And, one of those areas is quantum computing, that you're going to see a lot of.
Pluralsight has courses on this yet, but Tanya's company at IBM, they're doing a
lot of work in terms of quantum but that won't be around until 2025. So, how do
you set up skills for that? And, while work has to be done and you saw with the
checks that have been coming to all of us with the Covid-19 aspect, I think it was
the Treasury had a difficult time processing the checks because the COBOL
systems were so... It's like rubbing your stomach and patting your head. You've
got to train for new skills and maintain the skills that have worked for a very long
time. As I don't think there's many people, Don, that I've seen, who are not
aware as a technology leader, of the importance of skills.
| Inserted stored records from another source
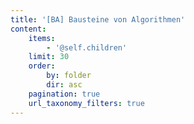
 ```yaml
---
title: '[BA] Bausteine von Algorithmen'
content:
    items:
        - '@self.children'
    limit: 30
    order:
        by: folder
        dir: asc
    pagination: true
    url_taxonomy_filters: true
---
```



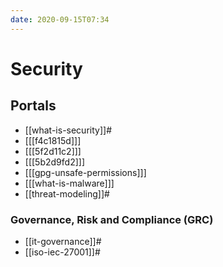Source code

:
 ```yaml
---
date: 2020-09-15T07:34
---
```


# Security

## Portals

* [[what-is-security]]#
* [[[f4c1815d]]]
* [[[5f2d11c2]]]
* [[[5b2d9fd2]]]
* [[[gpg-unsafe-permissions]]]
* [[[what-is-malware]]]
* [[threat-modeling]]#

### Governance, Risk and Compliance (GRC)

-   [[it-governance]]#
-   [[iso-iec-27001]]#
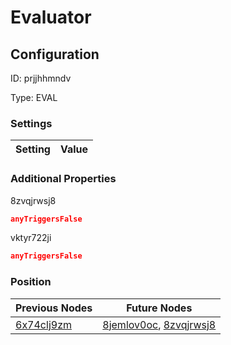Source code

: # Evaluator
## Configuration
ID:  prjjhhmndv

Type: EVAL 


### Settings
| Setting | Value  |
| :------------------------ | ---------------------------------------- |
 




### Additional Properties
8zvqjrwsj8
 ```json 
anyTriggersFalse
```


vktyr722ji
 ```json 
anyTriggersFalse
```




### Position
| Previous Nodes | Future Nodes |
| :------------- | ------------ |
| [6x74clj9zm](./6x74clj9zm.md) | [8jemlov0oc](./8jemlov0oc.md), [8zvqjrwsj8](./8zvqjrwsj8.md) |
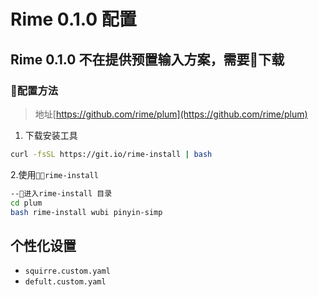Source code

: # Rime 0.1.0 配置

## Rime 0.1.0 不在提供预置输入方案，需要下载

### 配置方法
>地址[https://github.com/rime/plum](https://github.com/rime/plum)

1. 下载安装工具
```bash
curl -fsSL https://git.io/rime-install | bash
```
2.使用`rime-install`
```bash
--进入rime-install 目录
cd plum
bash rime-install wubi pinyin-simp
```

## 个性化设置

- `squirre.custom.yaml`
- `defult.custom.yaml`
And, I do think there's an awareness now, that the buy versus build, there's more
of an interest, in terms of my conversations with IT leaders, on... They're
certainly going to buy but, internally, build and reskill and work with public
education institutions in their area to tightly connect what the education
outcomes are with what the employment opportunities are. That, I think, is a
realization that technology leaders are looking at.
00:29:53.9 Don Jones
So, Eric. We work in a time with an unprecedented amount of tools and flexibility
in terms of technologies. We've got hundreds of programming languages that we
can choose from depending on the task at hand. We've got multiple different
ways that we can host and run services. It feels like the world is our oyster from
what we can do. How limited are companies by what their people can do? Is skills
causing companies to put off or make bad technology decisions just because
they're concerned about their team's ability to bring it in?
00:30:30.2 Eric Geis
Yeah, I think every company is different. I think a lot of it gets back to culture,
leadership, vision. Can you give people direction of where you're going? Can you
serve up and provide them the tools and processes they need to stay current and
agile in what you're trying to do? So, I think for the most part, as long as you
have that built into your culture and your DNA, and you have a mix of guidance
and direction from leadership, as far as what your vision and strategy and where
you're going, as well as you have these grassroots movements and things in
place that you can help go quickly.
Then, I think you can guide and navigate the waters and make sure that people
are able to navigate. I think, in the question a couple questions ago, what Tanya
answered, I think we're good at telling people where we're going to some degree.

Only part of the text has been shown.